■ Task objective:
Count the lines in the data below that include the word "steps", then state the total and nothing besides.

───── Given information

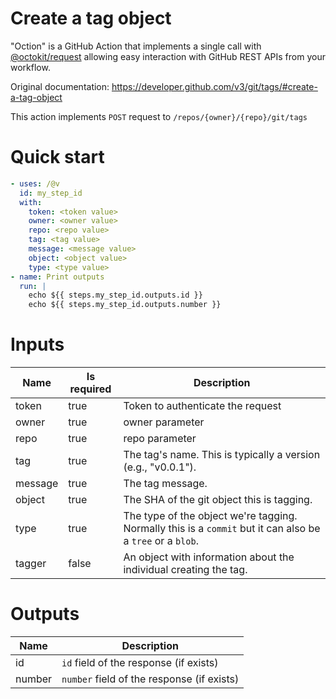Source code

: # Create a tag object

"Oction" is a GitHub Action that implements a single call with 
[@octokit/request](https://www.npmjs.com/package/@octokit/request)
allowing easy interaction with GitHub REST APIs from your workflow.

Original documentation: https://developer.github.com/v3/git/tags/#create-a-tag-object

This action implements `POST` request to `/repos/{owner}/{repo}/git/tags`


# Quick start

```yaml
- uses: /@v
  id: my_step_id
  with:
    token: <token value>
    owner: <owner value>
    repo: <repo value>
    tag: <tag value>
    message: <message value>
    object: <object value>
    type: <type value>
- name: Print outputs
  run: |
    echo ${{ steps.my_step_id.outputs.id }}
    echo ${{ steps.my_step_id.outputs.number }}
```


# Inputs

| Name | Is required | Description |
|---|---|---|
|token|true|Token to authenticate the request
|owner|true|owner parameter
|repo|true|repo parameter
|tag|true|The tag's name. This is typically a version (e.g., "v0.0.1").
|message|true|The tag message.
|object|true|The SHA of the git object this is tagging.
|type|true|The type of the object we're tagging. Normally this is a `commit` but it can also be a `tree` or a `blob`.
|tagger|false|An object with information about the individual creating the tag.

# Outputs

| Name | Description |
|---|---|
|id|`id` field of the response (if exists)|
|number|`number` field of the response (if exists)|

──────────

■ Result:
2